Elie Weisel in his "Souls On Fire" told of meeting for the first time a hasid of Breslov in the Nazi labor camp. He described the hasid as full of hope no matter how awful the circumstances and doing all in his power to provide hope to others. Weisel wrote "One night someone asked him: "What would your Rebbe Nachman say to the thousands of men, women and children who live and die here in one place in one night?
Who could answer their question?" There was silence and then a whispered sigh escaped his painfully twisted mouth:"Who says that we are a question? And what if our death were answer?"
This Shabbat is called "Shabbat Nachamu", "The Sabbath of Consolation". Each year it falls directly after Tisha B'av, our national day or mourning. We read in the haftorah the words of the prophet Yeshayahu "Comfort ye comfort ye my People so says Hashem your G-d." Where is the "comfort"? Nothing has changed. Our national circumstances remain as they were and yet in the promise G-d makes us of future comfort we already feel relief.
It is as if Tisha B'av itself, the time of overwhelming sadness provides the seeds of the healing and redemption.
And indeed it does. Truth be told, while every person endures great loss in life there is no 'nechama' for the indvidual in this world. Our losses are real. We sustain tragedies and disappointments of enormous magnitude. Who has not had a story that included gut wrenching suffering either emotional or physical or both, whether to them or someone they love. Life is hard and so often cruel. We may spend a lifetime trying to make sense out of the unfathomable. More often than not our only real way of coping is to try to forget the 'bad' so as to put it out of our mind. To think on it only causes us unsettledness. Forgetting is not the same as finding comfort. Personal comfort eludes us.
In marking Tisha B'av we choose not to forget the tragedies but on the contrary, we choose to remember them. Indeed we choose to do more than remember them. We choose to re-enter them. How dare we? How dare we re-live the unbearable, re-enter the intolerable. How can we relive that which most everyone else would prefer to forget so that they could live and function?
The answer is that true, if we were processing personal loss, we could not find comfort and remembering the tragic only fosters pain. It is for this reason Holocaust survivors for so long remained silent to their experience. To tell the stories would take them back into the Kingdom of Night. With no comfort available the only alternative to be able to cope is to forget.
On Tisha B'av however we did not grieve as individuals for personal losses, no matter how profound. No, we grieved as a nation and for the losses sustained through time. Yes. there are many personal strories we recall of people and places, but all in the context of our national drama. The indvidual horror no matter how compelling is subsumed within the odyssey of our people. What is unavailable to the singular person is indeed available to us as part of the Jewish People. On Tisha B'av as we become connected in our losses to the tragedies of the millenia and unite with our fellow Jews we become able to remember, indeed relive, and on the other side of that find comfort...We find a comfort in knowing that each saga no matter how sad does not stand alone. Rather it is part of a larger story and as the Breslover Hasid said to his campmate "what if our death is an answer?"
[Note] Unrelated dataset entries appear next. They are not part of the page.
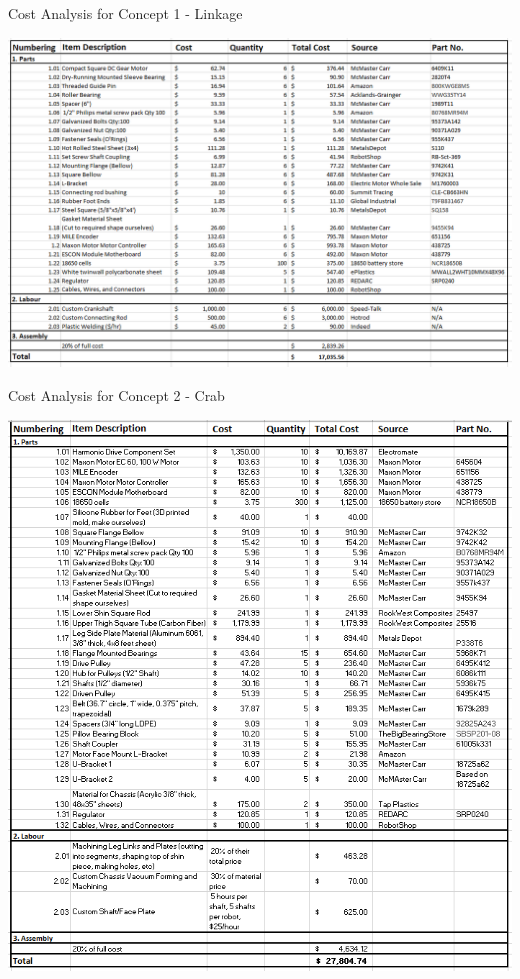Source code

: \begin{table}[H]
    \centering
  \caption{Cost Analysis for Concept 1 - Linkage}
  \label{table:cost_linkage}
  \includegraphics[width=0.9\linewidth]{Cost/C1.PNG}
\end{table}

\begin{table}[H]
  \caption{Cost Analysis for Concept 2 - Crab}
  \label{table:cost_crab}
  \includegraphics[width=\linewidth]{Cost/C2.PNG}
\end{table}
When the prophet offers the words of comfort as found in the haftorah he does not talk to the indvidual. In the name of G-d he says "Comfort ye comfort ye my People".
It is only once we become one with the story and destiny of Israel that comfort becomes possible. Only then can we can experience even the saddest moments as part of a purposeful journey that all of us particpate in rather than isolated moments in time both empty and unfair.
If the Holocaust survivors were silent for so many years I suspect it was because they did not yet feel their story was our story. We were not yet ready to hear the stories. We did not yet know we could. We thought, perhaps better to forget that which cannot be contained and comforted. Only after we as a people embraced the Holocaust as a significant component of our collective history and insisted that each and every indiviudal horror belonged to the nation's conscience did it become possible to remember and indeed relive and find a modicum of consolation.
The road to comfort is a challenging one. We need to resist the temptation to take the easy way out and forget. To reach comfort we must not travel alone. Private comfort is not available to us. To contain the tragic in our lives we must belong.
We must place the tragic, no matter how personal, within the drama of our people.
Is it any wonder then that Ashekenazic Jews comfort the mourner sitting shiva though the loss personal with the words "May G-d comfort you together with the mourners of Zion".